Slyziuk: There are so many possible design solutions for an office building HVAC design. It is imperative to understand the client’s operational intent to realize the necessary flexibility and/or separation of areas to help determine HVAC solution. As a best practice, regardless of the system type, the mechanical equipment should be proposed with efficiencies greater than code required minimums. However, mechanical systems alone cannot ensure efficient buildings. The HVAC system capacities can be reduced in size provided the building envelope is designed to exceed code minimums. Additionally, designing the lighting systems with efficient fixtures or with LED can significantly reduce the mechanical system sizes as well.

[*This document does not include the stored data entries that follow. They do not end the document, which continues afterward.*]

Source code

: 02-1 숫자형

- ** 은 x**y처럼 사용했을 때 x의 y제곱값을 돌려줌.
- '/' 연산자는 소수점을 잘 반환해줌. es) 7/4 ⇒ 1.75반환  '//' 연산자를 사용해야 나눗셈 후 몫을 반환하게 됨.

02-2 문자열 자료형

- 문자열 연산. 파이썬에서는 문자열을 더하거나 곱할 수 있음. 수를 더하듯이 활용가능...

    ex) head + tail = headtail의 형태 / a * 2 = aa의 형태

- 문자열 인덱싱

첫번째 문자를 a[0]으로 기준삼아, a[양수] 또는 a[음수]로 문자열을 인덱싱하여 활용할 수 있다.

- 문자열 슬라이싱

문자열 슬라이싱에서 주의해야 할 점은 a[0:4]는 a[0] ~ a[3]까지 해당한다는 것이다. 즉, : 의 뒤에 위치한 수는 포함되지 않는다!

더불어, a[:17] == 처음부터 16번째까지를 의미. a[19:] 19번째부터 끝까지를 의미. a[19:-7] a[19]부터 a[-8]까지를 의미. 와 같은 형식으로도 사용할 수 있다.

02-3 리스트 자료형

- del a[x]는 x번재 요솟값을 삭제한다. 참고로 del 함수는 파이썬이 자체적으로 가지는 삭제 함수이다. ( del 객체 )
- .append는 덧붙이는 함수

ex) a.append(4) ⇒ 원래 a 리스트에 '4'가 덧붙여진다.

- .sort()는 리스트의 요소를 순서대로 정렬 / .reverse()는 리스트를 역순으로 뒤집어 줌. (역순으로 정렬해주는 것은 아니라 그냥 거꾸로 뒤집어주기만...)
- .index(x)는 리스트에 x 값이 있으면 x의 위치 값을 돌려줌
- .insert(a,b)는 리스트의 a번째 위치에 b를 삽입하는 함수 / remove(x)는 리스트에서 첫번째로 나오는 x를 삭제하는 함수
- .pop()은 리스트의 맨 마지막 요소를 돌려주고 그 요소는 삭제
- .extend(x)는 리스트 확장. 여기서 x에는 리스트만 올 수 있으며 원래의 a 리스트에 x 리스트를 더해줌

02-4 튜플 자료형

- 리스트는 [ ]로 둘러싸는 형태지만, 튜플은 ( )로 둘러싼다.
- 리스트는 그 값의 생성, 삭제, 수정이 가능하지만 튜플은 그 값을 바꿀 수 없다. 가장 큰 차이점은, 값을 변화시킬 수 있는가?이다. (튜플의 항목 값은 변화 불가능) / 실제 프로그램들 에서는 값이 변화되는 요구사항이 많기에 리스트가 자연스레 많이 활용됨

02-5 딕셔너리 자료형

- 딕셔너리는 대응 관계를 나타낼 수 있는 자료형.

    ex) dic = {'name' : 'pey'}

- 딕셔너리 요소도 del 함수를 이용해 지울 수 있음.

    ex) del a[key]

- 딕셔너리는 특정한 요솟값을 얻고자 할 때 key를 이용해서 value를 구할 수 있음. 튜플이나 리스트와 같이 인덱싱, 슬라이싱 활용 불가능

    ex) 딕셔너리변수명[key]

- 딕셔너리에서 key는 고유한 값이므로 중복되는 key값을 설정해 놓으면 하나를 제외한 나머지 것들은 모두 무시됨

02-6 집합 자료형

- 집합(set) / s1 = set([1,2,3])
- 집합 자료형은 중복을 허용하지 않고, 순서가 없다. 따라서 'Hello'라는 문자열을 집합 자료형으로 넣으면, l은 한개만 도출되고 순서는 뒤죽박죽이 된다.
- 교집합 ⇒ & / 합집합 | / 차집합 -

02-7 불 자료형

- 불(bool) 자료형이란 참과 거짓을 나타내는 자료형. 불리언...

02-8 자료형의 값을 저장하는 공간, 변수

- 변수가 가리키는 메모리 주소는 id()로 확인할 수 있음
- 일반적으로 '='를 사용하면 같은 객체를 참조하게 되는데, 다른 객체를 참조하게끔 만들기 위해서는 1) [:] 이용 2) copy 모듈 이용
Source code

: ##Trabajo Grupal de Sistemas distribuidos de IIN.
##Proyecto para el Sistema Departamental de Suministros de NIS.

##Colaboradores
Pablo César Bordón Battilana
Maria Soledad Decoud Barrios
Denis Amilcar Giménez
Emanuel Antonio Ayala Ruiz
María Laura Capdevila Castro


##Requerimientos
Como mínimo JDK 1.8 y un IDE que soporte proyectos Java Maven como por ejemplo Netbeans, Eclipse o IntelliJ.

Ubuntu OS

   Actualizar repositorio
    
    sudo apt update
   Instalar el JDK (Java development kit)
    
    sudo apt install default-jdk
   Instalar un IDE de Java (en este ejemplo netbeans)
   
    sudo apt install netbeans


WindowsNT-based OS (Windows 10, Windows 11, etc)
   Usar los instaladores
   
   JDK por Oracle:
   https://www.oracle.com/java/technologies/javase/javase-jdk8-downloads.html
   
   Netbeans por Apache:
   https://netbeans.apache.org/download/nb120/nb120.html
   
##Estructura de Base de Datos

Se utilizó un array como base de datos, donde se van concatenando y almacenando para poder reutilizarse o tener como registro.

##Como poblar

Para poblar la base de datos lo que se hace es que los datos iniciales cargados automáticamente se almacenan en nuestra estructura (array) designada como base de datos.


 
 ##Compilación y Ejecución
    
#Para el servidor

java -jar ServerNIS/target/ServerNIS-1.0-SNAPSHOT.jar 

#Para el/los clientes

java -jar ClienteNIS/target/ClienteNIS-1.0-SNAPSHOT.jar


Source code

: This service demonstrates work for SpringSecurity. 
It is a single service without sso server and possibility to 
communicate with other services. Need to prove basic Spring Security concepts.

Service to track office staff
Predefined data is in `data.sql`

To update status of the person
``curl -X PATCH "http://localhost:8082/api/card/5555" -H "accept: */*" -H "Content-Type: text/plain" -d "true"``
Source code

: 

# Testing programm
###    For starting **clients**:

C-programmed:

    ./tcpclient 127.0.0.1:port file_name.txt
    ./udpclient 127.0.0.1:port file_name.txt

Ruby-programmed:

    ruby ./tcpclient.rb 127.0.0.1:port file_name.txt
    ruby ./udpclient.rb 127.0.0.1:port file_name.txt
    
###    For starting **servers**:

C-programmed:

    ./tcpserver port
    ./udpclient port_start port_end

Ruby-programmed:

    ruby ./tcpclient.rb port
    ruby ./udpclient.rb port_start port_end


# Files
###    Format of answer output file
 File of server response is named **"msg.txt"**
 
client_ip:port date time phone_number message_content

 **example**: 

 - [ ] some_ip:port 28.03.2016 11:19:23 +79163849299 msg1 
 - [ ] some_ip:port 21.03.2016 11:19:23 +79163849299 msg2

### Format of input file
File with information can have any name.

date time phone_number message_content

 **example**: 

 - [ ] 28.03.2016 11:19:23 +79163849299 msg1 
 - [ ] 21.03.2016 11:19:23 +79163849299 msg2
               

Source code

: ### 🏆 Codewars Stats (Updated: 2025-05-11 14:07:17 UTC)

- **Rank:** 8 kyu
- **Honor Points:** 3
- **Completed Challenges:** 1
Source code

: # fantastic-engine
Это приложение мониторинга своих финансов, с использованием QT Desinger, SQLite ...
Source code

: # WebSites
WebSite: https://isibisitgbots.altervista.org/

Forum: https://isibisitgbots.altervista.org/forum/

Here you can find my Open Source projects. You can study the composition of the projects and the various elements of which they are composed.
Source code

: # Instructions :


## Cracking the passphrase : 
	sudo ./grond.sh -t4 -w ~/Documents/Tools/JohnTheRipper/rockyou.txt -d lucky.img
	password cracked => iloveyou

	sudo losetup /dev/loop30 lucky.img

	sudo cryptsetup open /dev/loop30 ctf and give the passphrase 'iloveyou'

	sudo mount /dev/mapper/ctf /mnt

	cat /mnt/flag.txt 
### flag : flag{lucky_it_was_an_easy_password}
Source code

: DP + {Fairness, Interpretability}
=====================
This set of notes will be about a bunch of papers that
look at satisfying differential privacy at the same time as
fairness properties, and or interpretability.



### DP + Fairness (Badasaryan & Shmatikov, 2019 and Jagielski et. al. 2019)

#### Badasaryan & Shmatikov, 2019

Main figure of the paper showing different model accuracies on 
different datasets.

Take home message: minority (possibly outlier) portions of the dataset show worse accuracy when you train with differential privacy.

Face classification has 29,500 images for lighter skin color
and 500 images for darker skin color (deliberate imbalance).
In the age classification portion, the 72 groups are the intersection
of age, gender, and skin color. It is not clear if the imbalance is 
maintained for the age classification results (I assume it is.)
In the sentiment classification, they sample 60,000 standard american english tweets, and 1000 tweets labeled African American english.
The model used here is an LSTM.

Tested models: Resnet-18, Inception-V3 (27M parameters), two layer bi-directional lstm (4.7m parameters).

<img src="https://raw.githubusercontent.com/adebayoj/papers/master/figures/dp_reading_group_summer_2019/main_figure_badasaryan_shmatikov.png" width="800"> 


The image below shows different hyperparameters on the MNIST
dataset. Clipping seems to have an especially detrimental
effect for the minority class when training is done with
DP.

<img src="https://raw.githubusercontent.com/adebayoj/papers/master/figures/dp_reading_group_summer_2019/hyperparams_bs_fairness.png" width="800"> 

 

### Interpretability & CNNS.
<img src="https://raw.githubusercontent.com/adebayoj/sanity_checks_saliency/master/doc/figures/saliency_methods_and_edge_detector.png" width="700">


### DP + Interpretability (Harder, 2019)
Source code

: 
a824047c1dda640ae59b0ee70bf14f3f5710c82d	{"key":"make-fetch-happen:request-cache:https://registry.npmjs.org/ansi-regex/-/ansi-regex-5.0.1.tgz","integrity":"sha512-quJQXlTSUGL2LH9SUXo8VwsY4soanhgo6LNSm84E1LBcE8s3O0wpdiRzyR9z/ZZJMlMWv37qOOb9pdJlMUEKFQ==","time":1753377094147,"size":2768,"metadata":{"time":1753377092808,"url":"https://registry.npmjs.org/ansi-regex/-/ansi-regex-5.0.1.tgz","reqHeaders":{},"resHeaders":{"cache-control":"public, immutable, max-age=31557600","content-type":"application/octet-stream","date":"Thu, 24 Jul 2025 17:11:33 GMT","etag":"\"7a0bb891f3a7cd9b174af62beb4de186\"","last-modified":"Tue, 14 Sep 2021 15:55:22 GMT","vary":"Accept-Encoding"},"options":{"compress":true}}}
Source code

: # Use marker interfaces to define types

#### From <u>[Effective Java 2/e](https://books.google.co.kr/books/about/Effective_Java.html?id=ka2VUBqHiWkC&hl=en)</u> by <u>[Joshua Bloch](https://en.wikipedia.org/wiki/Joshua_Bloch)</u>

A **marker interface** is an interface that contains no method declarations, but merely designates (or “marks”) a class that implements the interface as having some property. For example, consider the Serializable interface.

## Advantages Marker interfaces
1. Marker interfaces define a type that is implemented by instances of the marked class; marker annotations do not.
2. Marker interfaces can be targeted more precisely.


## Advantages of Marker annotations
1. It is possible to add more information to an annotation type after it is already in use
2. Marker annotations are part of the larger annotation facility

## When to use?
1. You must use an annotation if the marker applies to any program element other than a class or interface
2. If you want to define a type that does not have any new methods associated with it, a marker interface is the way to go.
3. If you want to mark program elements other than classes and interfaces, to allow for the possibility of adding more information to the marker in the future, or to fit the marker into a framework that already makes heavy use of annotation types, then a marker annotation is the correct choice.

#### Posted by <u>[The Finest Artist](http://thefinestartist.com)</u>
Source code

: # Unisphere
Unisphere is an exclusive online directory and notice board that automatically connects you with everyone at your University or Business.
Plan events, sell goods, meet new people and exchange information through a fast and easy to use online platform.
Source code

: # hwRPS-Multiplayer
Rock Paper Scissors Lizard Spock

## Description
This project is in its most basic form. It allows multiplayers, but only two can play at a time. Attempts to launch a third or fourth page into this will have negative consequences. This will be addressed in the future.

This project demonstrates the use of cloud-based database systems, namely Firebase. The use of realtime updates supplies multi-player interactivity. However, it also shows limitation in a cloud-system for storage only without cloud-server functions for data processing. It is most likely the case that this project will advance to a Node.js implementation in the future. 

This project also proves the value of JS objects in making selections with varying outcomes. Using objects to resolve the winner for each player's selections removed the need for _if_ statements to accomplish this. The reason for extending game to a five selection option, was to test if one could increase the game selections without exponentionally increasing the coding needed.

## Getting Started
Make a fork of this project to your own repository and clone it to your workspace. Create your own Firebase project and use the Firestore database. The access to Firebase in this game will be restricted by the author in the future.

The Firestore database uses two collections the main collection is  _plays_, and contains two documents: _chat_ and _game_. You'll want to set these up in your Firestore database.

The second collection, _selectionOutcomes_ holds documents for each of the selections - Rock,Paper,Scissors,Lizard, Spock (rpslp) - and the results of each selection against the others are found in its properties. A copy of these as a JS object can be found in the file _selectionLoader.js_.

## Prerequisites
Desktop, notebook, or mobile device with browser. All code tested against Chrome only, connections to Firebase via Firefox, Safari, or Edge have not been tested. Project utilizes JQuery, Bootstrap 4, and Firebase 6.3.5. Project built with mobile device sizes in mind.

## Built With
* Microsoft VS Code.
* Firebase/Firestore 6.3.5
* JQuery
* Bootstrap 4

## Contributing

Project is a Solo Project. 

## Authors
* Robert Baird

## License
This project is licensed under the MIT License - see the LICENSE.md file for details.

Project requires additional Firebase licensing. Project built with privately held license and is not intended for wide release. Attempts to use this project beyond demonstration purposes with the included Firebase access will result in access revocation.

The very best practice is to engage every discipline during design to help provide a holistic approach to the building’s efficiency.
Anderson: Engineers should be thoroughly familiar with how each space functions within the building and how the occupancy changes over time. Determining how many HVAC zones are provided within the building and how the zones are separated and controlled, will factor into whether the HVAC system is overheating or overcooling spaces and wasting energy. Simple controls sequences should be implemented in VAV systems to reset the supply air temperature upward or downward based on the majority needs of the connected zones, as well as static pressure adjustments in the system providing a reduction in fan energy.
CSE: What is the most challenging thing when designing HVAC systems office buildings with multiple tenants that have very different needs?
Slyziuk: Designing for flexibility while also being conscious of project cost is often a challenge; we are thus balancing between provisioning for multiple tenants’ potential demands and costs.
Anderson: The most challenging thing when designing HVAC systems in office buildings with multiple tenants is ensuring each tenant has the opportunity and flexibility to meet the majority of their needs in the space. Providing enough shaft space for additional ductwork, roof space for supplemental equipment or spare capacity in the utilities and pipe sizing, are all options to assist the future tenant.
CSE: What are some of the challenges or issues when designing for water use in such facilities, particularly high-rise offices with high water needs and various pumping needs?
Anderson: Quite often the water needs of a future tenant are not known at the time and must be estimated during design with enough flexibility provided for different types of tenants. The challenge with not knowing the specific water needs of each tenant is to not oversize the piping unnecessarily, driving up first costs.